Recently, some great lawyers and friends of mine published a public comment version of “The Sedona Conference Commentary on Ephemeral Messaging,” a guide on the proper organizational use of ephemeral messaging solutions. I can’t say enough to praise it, as it not only provides guidelines for legal compliance teams to deploy the technology, but it also educates and offers recommendations to judges and regulators for evaluating its use. It wasn’t easy getting here. Here’s the back story.
Rise of Ephemeral Messaging
There are really only two things that make electronic communications more difficult to secure than face-to-face communications. One is that you can eavesdrop on electronic communications anywhere along the path between the parties. Avoiding this risk could mean securing thousands of miles of wire and IT systems, whereas you basically need to be in the room to overhear a face-to-face conversation. Fortunately, we can address this with good crypto.
The other is the fact that electronic communication is so easily and so often stored beyond delivery. Why so often? I don’t know. Think about it — we don’t need to record everything we say to one another in face-to-face conversations. We don’t enter conference rooms and see the words from the people who met before us hanging in little cartoon bubbles around the room. Why do we need to store everything we type to one another?

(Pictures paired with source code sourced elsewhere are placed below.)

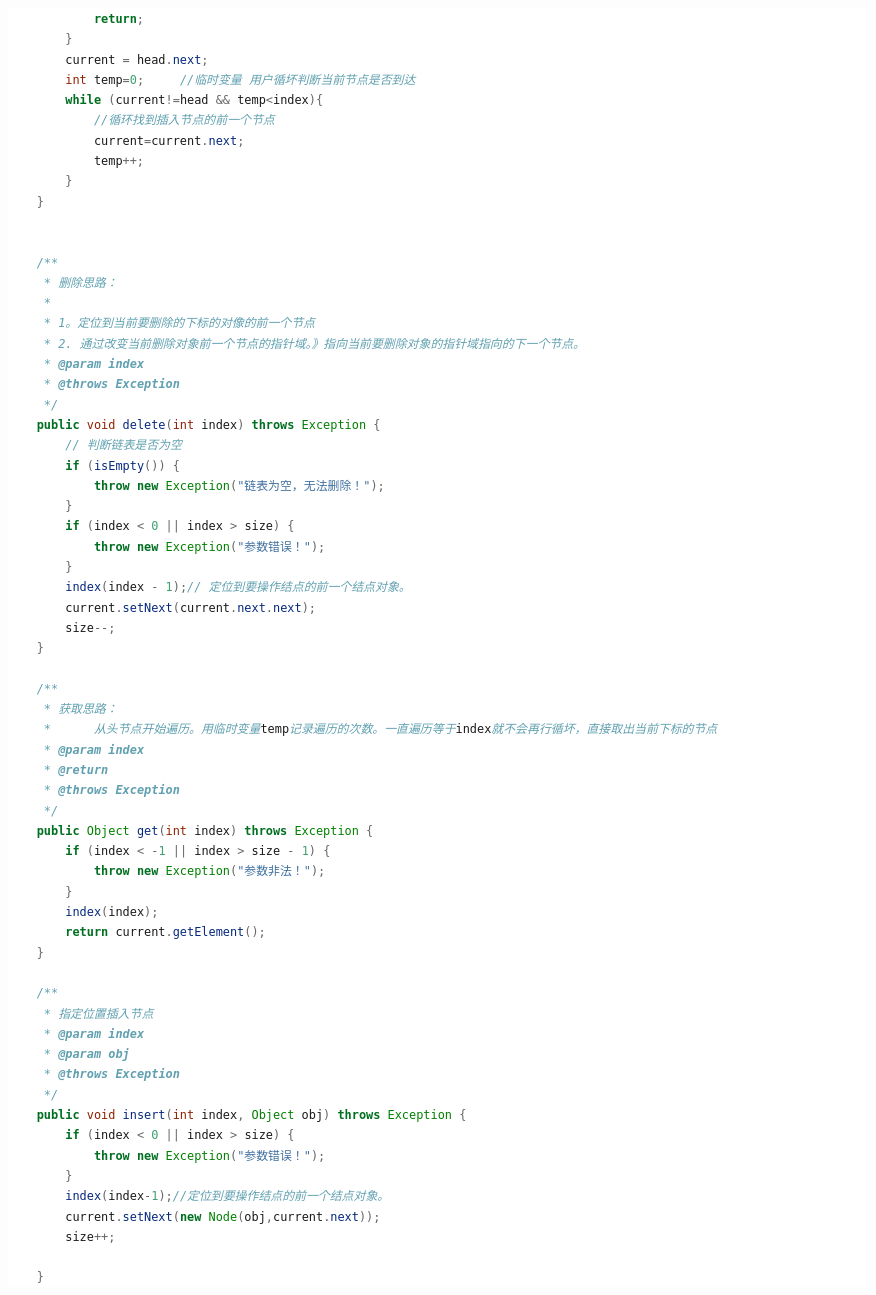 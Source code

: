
 ``` java
            return;
        }
        current = head.next;
        int temp=0;	 	//临时变量 用户循坏判断当前节点是否到达
        while (current!=head && temp<index){
            //循环找到插入节点的前一个节点
            current=current.next;
            temp++;
        }
    }


    /**
     * 删除思路：
     *
     * 1。定位到当前要删除的下标的对像的前一个节点
     * 2. 通过改变当前删除对象前一个节点的指针域。》指向当前要删除对象的指针域指向的下一个节点。
     * @param index
     * @throws Exception
     */
    public void delete(int index) throws Exception {
        // 判断链表是否为空
        if (isEmpty()) {
            throw new Exception("链表为空，无法删除！");
        }
        if (index < 0 || index > size) {
            throw new Exception("参数错误！");
        }
        index(index - 1);// 定位到要操作结点的前一个结点对象。
        current.setNext(current.next.next);
        size--;
    }

    /**
     * 获取思路：
     * 		从头节点开始遍历。用临时变量temp记录遍历的次数。一直遍历等于index就不会再行循坏，直接取出当前下标的节点
     * @param index
     * @return
     * @throws Exception
     */
    public Object get(int index) throws Exception {
        if (index < -1 || index > size - 1) {
            throw new Exception("参数非法！");
        }
        index(index);
        return current.getElement();
    }

    /**
     * 指定位置插入节点
     * @param index
     * @param obj
     * @throws Exception
     */
    public void insert(int index, Object obj) throws Exception {
        if (index < 0 || index > size) {
            throw new Exception("参数错误！");
        }
        index(index-1);//定位到要操作结点的前一个结点对象。
        current.setNext(new Node(obj,current.next));
        size++;

    }
```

The average messaging product/provider stores electronic communications long after transmission for reasons ranging from ensuring system health to “because.” The problem is that the longer it sits in storage, the longer it needs to be secured, and securing data, as we know, is no trivial matter. Ephemeral messaging for us was an attempt to rebalance this risk, recognizing that the vast majority of day-to-day communications — face-to-face or electronic — need not persist after reaching the eyes and ears of the recipient.
Ephemeral Messaging vs. Legal Teams
Security professionals get it. To them, ephemeral messaging is a strategy to mitigate serious technology risks. It’s Infosec 101: spending resources to secure data you no longer need makes no sense.
Many legal professionals, however, don’t. Too many of them view ephemeral messaging as something to fear. From birth, lawyers are conditioned to avoid ‘spoliation’ — the destruction of evidence — and the significant consequences that could meet them if a court detects it. So, when a technology came along that deletes message history automatically, their first reaction was to be a little nervous. Couple that with a lack of clarity for how courts were going feel about it, and they went to full-on 10-foot-pole mode. It also may have — and it pains me to say this — caused some lawyers to go the other way entirely and advise that the safest path to legal compliance for corporate communication tools was a full-blown surveillance regime.
Let’s Be Besties
This brings us to the present and the turning tide. The Sedona Commentary is packed with practical guidance for lawyers and establishes a solid legal basis for the corporate use of ephemeral messaging. Some of today’s tools are fully capable enterprise solutions that can satisfy data security requirements and implement lawyerly things like legal holds and corporate data retention policies at the same time. There is no reason why CISOs and GCs can’t see eye to eye on it. Now, with Sedona’s guidance, corporate legal compliance can finally embrace ephemeral messaging as a tool to keep employee communications private, secure, and compliant. I think this is the beginning of a beautiful friendship.